Data extracts –
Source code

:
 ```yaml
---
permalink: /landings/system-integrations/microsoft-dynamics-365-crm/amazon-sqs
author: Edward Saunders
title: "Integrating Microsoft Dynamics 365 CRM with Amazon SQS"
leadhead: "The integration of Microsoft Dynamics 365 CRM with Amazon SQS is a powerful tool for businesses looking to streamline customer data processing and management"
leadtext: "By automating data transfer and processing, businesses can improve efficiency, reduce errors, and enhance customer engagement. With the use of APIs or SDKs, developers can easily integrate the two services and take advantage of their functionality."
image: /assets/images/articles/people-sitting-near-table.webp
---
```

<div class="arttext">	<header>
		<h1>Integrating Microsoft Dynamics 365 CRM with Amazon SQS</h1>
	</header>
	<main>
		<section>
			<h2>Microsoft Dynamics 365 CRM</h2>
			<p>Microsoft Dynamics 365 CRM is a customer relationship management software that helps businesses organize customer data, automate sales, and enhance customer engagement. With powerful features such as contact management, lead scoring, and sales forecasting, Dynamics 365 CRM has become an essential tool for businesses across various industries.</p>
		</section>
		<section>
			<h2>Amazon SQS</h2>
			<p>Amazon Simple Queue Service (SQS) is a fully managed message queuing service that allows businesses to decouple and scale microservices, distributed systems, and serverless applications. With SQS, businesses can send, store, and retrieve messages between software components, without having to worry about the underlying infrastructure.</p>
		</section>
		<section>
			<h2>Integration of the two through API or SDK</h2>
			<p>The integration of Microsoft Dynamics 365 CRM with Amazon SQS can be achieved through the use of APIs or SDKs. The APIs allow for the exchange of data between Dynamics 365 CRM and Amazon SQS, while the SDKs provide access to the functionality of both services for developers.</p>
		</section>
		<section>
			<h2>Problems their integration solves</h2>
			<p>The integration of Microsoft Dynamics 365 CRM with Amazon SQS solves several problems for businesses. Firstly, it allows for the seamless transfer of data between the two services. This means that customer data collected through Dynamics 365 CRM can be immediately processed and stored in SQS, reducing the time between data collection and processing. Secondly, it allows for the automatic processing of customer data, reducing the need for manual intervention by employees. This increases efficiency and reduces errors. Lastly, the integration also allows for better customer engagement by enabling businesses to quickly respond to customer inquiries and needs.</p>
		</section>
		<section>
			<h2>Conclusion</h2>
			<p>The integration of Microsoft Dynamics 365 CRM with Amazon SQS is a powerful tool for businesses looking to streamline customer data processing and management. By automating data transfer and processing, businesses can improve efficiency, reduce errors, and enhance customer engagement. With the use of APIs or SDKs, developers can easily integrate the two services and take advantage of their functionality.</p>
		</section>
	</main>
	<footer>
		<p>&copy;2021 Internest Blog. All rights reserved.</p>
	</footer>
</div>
---
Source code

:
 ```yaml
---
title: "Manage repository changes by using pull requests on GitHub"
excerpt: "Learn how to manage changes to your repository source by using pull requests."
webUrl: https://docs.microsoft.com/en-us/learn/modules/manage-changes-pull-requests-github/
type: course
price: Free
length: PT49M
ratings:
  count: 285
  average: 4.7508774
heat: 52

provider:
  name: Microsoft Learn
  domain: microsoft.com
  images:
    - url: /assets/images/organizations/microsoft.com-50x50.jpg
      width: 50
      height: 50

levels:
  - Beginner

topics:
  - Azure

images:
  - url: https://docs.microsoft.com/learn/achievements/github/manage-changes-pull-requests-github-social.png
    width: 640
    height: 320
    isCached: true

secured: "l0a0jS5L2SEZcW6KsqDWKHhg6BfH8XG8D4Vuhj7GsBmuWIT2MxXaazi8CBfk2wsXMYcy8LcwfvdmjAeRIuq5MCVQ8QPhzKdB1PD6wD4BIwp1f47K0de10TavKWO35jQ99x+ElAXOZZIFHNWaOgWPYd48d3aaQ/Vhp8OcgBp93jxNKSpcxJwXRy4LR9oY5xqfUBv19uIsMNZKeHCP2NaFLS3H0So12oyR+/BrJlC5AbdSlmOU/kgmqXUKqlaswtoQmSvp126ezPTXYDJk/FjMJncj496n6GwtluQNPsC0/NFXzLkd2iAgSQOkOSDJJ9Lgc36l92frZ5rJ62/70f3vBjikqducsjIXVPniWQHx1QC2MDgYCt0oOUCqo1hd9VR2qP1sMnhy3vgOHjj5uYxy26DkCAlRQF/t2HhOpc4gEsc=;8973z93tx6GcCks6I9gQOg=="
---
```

What the task asks – Search the records for the string "docs" and report each line that has it.

The completed task –
webUrl: https://docs.microsoft.com/en-us/learn/modules/manage-changes-pull-requests-github/
  - url: https://docs.microsoft.com/learn/achievements/github/manage-changes-pull-requests-github-social.png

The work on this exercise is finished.